## [ASSIGNMENT]
Find all lines in the records that include the word "range", and copy them out.

══════════

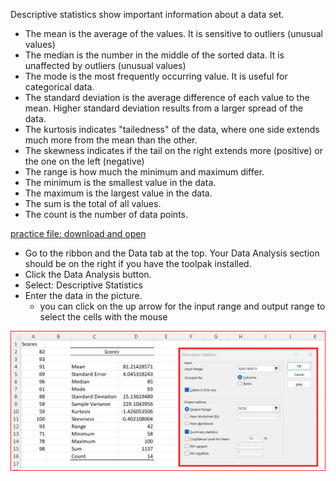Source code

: Descriptive statistics show important information about a data set. 

- The mean is the average of the values. It is sensitive to outliers (unusual values)
- The median is the number in the middle of the sorted data. It is unaffected by outliers (unusual values)
- The mode is the most frequently occurring value. It is useful for categorical data.
- The standard deviation is the average difference of each value to the mean. Higher standard deviation results from a larger spread of the data.
- The kurtosis indicates "tailedness" of the data, where one side extends much more from the mean than the other.
- The skewness indicates if the tail on the right extends more (positive) or the one on the left (negative)
- The range is how much the minimum and maximum differ.
- The minimum is the smallest value in the data.
- The maximum is the largest value in the data.
- The sum is the total of all values.
- The count is the number of data points.

[practice file: download and open](practice/descriptive_statistics.xlsx)

- Go to the ribbon and the Data tab at the top. Your Data Analysis section should be on the right if you have the toolpak installed. 
- Click the Data Analysis button. 
- Select: Descriptive Statistics
- Enter the data in the picture.
  - you can click on the up arrow for the input range and output range to select the cells with the mouse

![results](pics/descriptive_statistics.png)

══════════

## [ANSWER SECTION]
- The range is how much the minimum and maximum differ.
  - you can click on the up arrow for the input range and output range to select the cells with the mouse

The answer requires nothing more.